Em 10 de julho, a Justiça determinou a retirada das redes sociais de um vídeo com conteúdo discriminatório contra a população LGBTQIA+, que incitava a violência física contra esse grupo, proferido por um pastor nacionalmente conhecido durante um culto transmitido pela internet. A Justiça entendeu, em sua decisão, que o que se via na pregação divulgada nas redes sociais ultrapassava em muito a liberdade religiosa e de expressão.

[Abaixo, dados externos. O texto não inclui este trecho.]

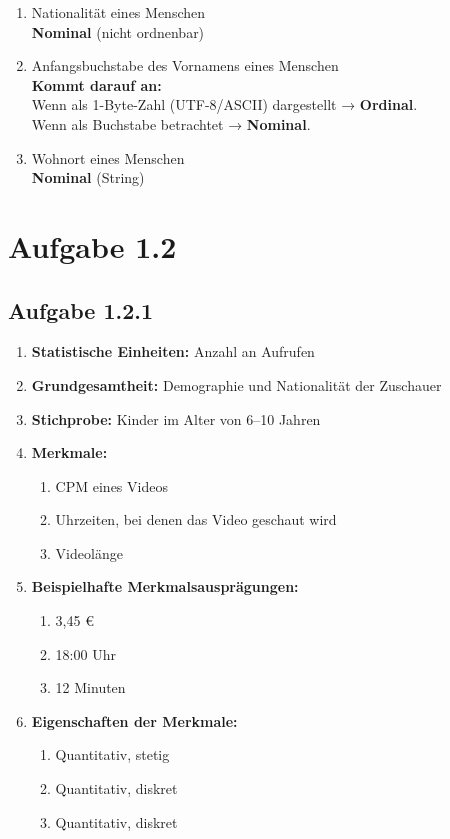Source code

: \documentclass[a4paper,12pt]{article}
\begin{document}
\begin{enumerate}
		\item Nationalität eines Menschen\\
		\textbf{Nominal} (nicht ordnenbar)
		
		\item Anfangsbuchstabe des Vornamens eines Menschen\\
		\textbf{Kommt darauf an:}\\
		Wenn als 1-Byte-Zahl (UTF-8/ASCII) dargestellt → \textbf{Ordinal}.\\
		Wenn als Buchstabe betrachtet → \textbf{Nominal}.
		
		\item Wohnort eines Menschen\\
		\textbf{Nominal} (String)
	\end{enumerate}
	
	\section*{Aufgabe 1.2}
	\subsection*{Aufgabe 1.2.1}
	
	\begin{enumerate}
		\item \textbf{Statistische Einheiten:} Anzahl an Aufrufen
		\item \textbf{Grundgesamtheit:} Demographie und Nationalität der Zuschauer
		\item \textbf{Stichprobe:} Kinder im Alter von 6–10 Jahren
		\item \textbf{Merkmale:}
		\begin{enumerate}
			\item CPM eines Videos
			\item Uhrzeiten, bei denen das Video geschaut wird
			\item Videolänge
		\end{enumerate}
		\item \textbf{Beispielhafte Merkmalsausprägungen:}
		\begin{enumerate}
			\item 3{,}45 €
			\item 18:00 Uhr
			\item 12 Minuten
		\end{enumerate}
		\item \textbf{Eigenschaften der Merkmale:}
		\begin{enumerate}
			\item Quantitativ, stetig
			\item Quantitativ, diskret
			\item Quantitativ, diskret
		\end{enumerate}
	\end{enumerate}
	
\end{document}
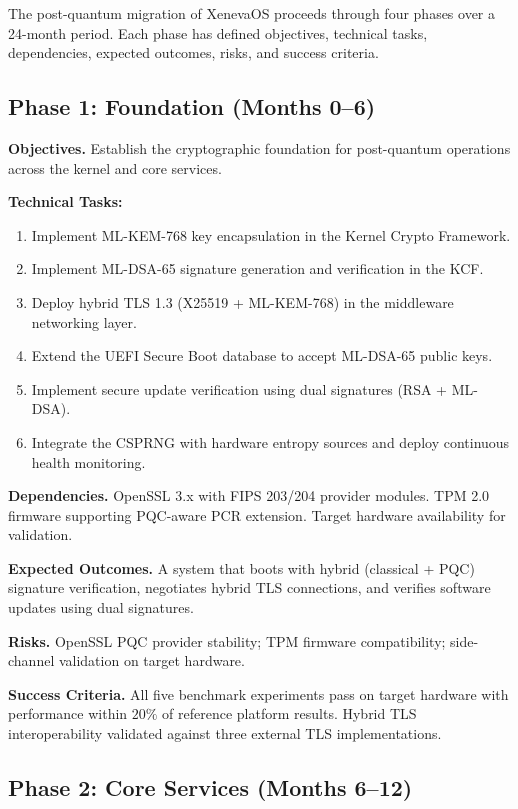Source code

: \documentclass[11pt, a4paper]{article}
\begin{document}
The post-quantum migration of XenevaOS proceeds through four phases over a 24-month period. Each phase has defined objectives, technical tasks, dependencies, expected outcomes, risks, and success criteria.

\subsection{Phase 1: Foundation (Months 0--6)}\label{sec:phase1}

\textbf{Objectives.} Establish the cryptographic foundation for post-quantum operations across the kernel and core services.

\textbf{Technical Tasks:}
\begin{enumerate}
    \item Implement ML-KEM-768 key encapsulation in the Kernel Crypto Framework.
    \item Implement ML-DSA-65 signature generation and verification in the KCF.
    \item Deploy hybrid TLS 1.3 (X25519 + ML-KEM-768) in the middleware networking layer.
    \item Extend the UEFI Secure Boot database to accept ML-DSA-65 public keys.
    \item Implement secure update verification using dual signatures (RSA + ML-DSA).
    \item Integrate the CSPRNG with hardware entropy sources and deploy continuous health monitoring.
\end{enumerate}

\textbf{Dependencies.} OpenSSL 3.x with FIPS 203/204 provider modules. TPM 2.0 firmware supporting PQC-aware PCR extension. Target hardware availability for validation.

\textbf{Expected Outcomes.} A system that boots with hybrid (classical + PQC) signature verification, negotiates hybrid TLS connections, and verifies software updates using dual signatures.

\textbf{Risks.} OpenSSL PQC provider stability; TPM firmware compatibility; side-channel validation on target hardware.

\textbf{Success Criteria.} All five benchmark experiments pass on target hardware with performance within $20\%$ of reference platform results. Hybrid TLS interoperability validated against three external TLS implementations.

\subsection{Phase 2: Core Services (Months 6--12)}\label{sec:phase2}
\end{document}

Em poemas de seu livro recém-lançado, ‘O poeta toma a pólis‘ (Editora Patuá), o poeta e escritor Teofilo Tostes Daniel aborda o uso da religião como escudo para quem dissemina discursos de ódio. No poema que encerra a primeira parte do livro, intitulado “Se eu acreditasse num deus”, o autor fala da incapacidade de crer num Deus “que é menos capaz / de acolher o múltiplo e o diverso / do que a própria humanidade”, afirmando por fim que se fosse tocado pela graça de crer, sua divindade seria “mais amor // do que o amor condicional / dos deuses / em que jamais fui capaz de crer”.

Mais adiante no livro, o tema dos usos da crença é abordado em poemas como “Inverdades não digo”, no qual Teofilo versifica “O contrário do sagrado / não é o profano, / mas a ignomínia // cometida em nome da faca amolada / que é a fé / cega”. E volta com força no último poema do livro. Espelhado na estrutura da oração do “Pai nosso”, o poeta faz uma oração à incerteza, pedindo aos deuses e às deusas de todas as crenças que “santifiquem minhas dúvidas, / e multipliquem em meus olhos / perguntas e questionamentos”.

Em contraponto ao discurso dogmático que cria condenações, ‘O poeta toma a pólis’ exalta a necessidade da exaltação do amor em todas as formas, aliando-se à tão atacada comunidade LGBTQIA+. Esse tema está presente já no poema de abertura do livro, intitulado “É urgente espalhar amor”, que chama a atenção para o fato de que “são tempos miseráveis / aqueles em que o amor / é motivo de escândalo e perplexidade, / e o ódio, / aplaudido de pé, / se alastra como uma praga / na boca e nas mãos de tantos / e na morte e no massacre / de quem ousa ser, / mesmo que involuntariamente, // o Outro.”

Num momento histórico repleto de desafios e urgências, após uma pandemia planetária de consequências catastróficas – em especial no nosso país – e com a humanidade tentando adiar o fim do mundo, por que a poesia ainda importa?

É a partir dessa pergunta central que nasce ‘O poeta toma a pólis’, obra em que a poesia ocupa um lugar de resistência e testemunho, além de servir de matéria essencial para sonhar um mundo onde a diversidade humana é celebrada.

Sobre o autor

Teofilo Tostes Daniel

Teofilo Tostes Daniel, nascido em 1979, é autor de ‘O poeta toma a pólis’ (Patuá, 2023), ‘Trítonos – intervalos do delírio’ (Patuá, 2015) e ‘Poemas para  serem encenados’ (Casa do Novo Autor, 2008).

Tem ainda contos, poemas e artigos publicados em coletâneas, revistas literárias e culturais.

É formado em Produção Editorial pela Universidade Federal do Rio de Janeiro e vive em São Paulo desde 2006, onde trabalha como analista de comunicação social do Ministério Público Federal.